Editor’s Note: Vanyaland’s Nick Johnston is out in Park City, Utah for the 2020 Sundance Film Festival; click here for our continued coverage from the fest and also check out our official Sundance 2020 preview.
One always forgets just how many people it takes to make a pop star, as an early shot in the Taylor Swift documentary Miss Americana makes abundantly clear. Her nearly 20-person-strong “team” dwarfs her in a conference room, as she announces plans for her new record, which, at that point, was only in the conceptual stage. She’s pressed on the album’s length, not having even put pen to paper, and tells an associate that it should be “16 to 20” songs. It’s somewhat of a comeback for the singer/songwriter, having been stunned by the (very relative) failure of her last album, Reputation, and we witness her react to her Grammy snub that year as well to drive home how far she believes that she’s fallen. Director Lana Wilson then cuts back to home videos of a very young Swift performing her first songs for the camera, of which her undeniable charm, distilled to its most genuinely precious, radiates from the screen. That was just her and a guitar and a camcorder, and Wilson wants us to know that the person who began on this journey is merely just a grown-up version of that kid, dealing with the struggles of fame and her status as a gossip column icon. In essence, Miss Americana is an exercise in watching a person turn into a corporation, and even though every one of its “raw” details feels pored over by a thousand eyes, it’s still a relatively interesting watch.
A whole lot of Swift’s early work was defined by her authenticity — in an era of overproduced pop-country farmed out to a thousand and one ghostwriters, it was, in fact, novel to have a young woman on the stage performing songs that she herself wrote — and her transition into pop music (assisted somewhat by Kanye West making her even more of a household name at the 2009 VMAs) both propelled her into a different strata of superstardom and distanced herself from her original draw. That, she believes, is where the “fake” accusations came into play, and she still regards West with some measure of frustration seeing him as a part of the formative trauma that sent her on the path to where she is today. It is relatively sad to see old footage of Swift, directly after the VMAs, looking so hurt and devastated when she’s being asked about the incident. She just wanted to be loved, and at that moment, on that stage, she couldn’t tell that the boos weren’t for her. Wilson makes her anxiety feel relatable — to a point, that is — though there’s still a guard up even at its most unfiltered. It’s hard to be real when you know that there’s a camera in the room, after all.

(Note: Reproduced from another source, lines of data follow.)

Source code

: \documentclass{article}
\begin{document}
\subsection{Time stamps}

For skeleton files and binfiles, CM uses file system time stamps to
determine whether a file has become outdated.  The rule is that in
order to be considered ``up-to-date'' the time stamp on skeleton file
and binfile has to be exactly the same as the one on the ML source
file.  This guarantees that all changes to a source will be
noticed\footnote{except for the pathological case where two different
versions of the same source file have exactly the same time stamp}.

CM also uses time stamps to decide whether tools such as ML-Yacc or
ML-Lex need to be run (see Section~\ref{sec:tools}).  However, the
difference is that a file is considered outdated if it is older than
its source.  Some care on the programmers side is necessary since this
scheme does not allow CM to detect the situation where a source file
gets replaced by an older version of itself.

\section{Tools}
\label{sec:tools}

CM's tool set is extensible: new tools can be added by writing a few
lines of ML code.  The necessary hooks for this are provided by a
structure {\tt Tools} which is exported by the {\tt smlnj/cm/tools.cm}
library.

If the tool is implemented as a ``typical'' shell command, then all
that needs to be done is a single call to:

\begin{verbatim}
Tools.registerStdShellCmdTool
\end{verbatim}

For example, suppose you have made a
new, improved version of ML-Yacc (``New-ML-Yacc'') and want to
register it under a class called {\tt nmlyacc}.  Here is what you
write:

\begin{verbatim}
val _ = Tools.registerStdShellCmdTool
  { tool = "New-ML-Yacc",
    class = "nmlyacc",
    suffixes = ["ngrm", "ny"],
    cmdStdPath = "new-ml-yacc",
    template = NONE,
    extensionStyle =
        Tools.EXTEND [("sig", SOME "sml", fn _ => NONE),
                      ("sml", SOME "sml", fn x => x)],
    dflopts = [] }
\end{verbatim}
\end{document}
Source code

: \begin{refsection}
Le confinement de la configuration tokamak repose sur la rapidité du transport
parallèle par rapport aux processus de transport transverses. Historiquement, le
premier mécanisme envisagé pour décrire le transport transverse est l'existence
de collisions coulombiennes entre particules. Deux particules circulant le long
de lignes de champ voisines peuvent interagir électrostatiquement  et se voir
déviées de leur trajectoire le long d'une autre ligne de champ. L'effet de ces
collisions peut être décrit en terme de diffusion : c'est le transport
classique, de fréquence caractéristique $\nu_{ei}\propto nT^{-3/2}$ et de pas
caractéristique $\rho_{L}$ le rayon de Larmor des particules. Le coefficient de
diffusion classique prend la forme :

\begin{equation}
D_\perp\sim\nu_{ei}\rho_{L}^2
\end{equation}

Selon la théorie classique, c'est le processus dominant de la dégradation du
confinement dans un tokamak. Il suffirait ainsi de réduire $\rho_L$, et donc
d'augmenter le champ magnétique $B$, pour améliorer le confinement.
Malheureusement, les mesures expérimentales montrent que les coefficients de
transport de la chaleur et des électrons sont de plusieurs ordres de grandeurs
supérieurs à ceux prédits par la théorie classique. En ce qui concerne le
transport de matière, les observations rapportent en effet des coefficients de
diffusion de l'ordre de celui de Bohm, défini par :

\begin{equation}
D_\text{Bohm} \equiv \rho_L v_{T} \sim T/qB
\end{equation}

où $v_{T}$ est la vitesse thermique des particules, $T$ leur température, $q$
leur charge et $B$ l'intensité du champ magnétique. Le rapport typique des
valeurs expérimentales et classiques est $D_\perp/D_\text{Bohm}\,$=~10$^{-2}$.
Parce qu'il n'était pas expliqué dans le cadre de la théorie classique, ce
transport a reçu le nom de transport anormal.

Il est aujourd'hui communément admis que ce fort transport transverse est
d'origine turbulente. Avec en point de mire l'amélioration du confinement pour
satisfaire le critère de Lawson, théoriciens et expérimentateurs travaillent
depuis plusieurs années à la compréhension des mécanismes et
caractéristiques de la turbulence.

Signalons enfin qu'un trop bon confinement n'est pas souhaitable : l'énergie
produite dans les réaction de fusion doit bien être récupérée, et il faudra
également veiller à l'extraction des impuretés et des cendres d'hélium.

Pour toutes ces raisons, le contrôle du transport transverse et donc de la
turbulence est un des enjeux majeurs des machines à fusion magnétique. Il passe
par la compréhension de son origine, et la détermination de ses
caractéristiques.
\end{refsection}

After summing up Swift’s career to the point of her retreat from the public eye, Wilson presents somewhat of an apologia for Swift’s previously apolitical stances on issues before diving headlong into the specifics of her campaign to prevent Marsha Blackburn’s election to the US Senate in her home state of Tennessee. Admittedly, it’s a reason that I’d never considered going into the documentary: Swift’s country roots — and her initial success as a performer — coincided with the downfall of the Dixie Chicks, who, famously, got pilloried by their fans in the aftermath of them making their feelings known about George W. Bush right as he was about to plunge our nation into a forever war. That undoubtedly would make an impression on a young person who just merely wanted to be liked by their audience, and that type of protectionist stance feels natural when glimpsed through that lens. But she now feels compelled to act, her own experiences with sexual assault (which is briefly covered in the film) having given her a purpose. A scene where she defiantly tells her managers (and her family) that she’s planning on endorsing candidates, paired with a scene earlier when she mentions her long-term stalkers (one who even went as far as to break into her house to sleep in her bed) puts it somewhat clear that these choices do come with consequences more tangible than lost record sales.
Those attempts at re-writing Swift’s public story don’t always succeed: It is a bit frustrating watching her grow a political spine in what feels like real time, a luxury that most are deprived of thanks to circumstances beyond their control, and, again, to watch Miss Americana is to understand that it is a compromised product, which means Wilson can never quite go as hard as she might like. But, when in doubt, the director can fall back on the doc’s real draw: Footage of the singer working in the studio on the tracks for Lover, which are full of creative life and spark as she figures out catchy hooks and lyrics in front of our very eyes. There’s a palpable excitement to those moments, and it makes Wilson’s (and, to a lesser extent, Swift’s) point about the singer essentially being the same person she was all those years ago much stronger when we can observe it for ourselves.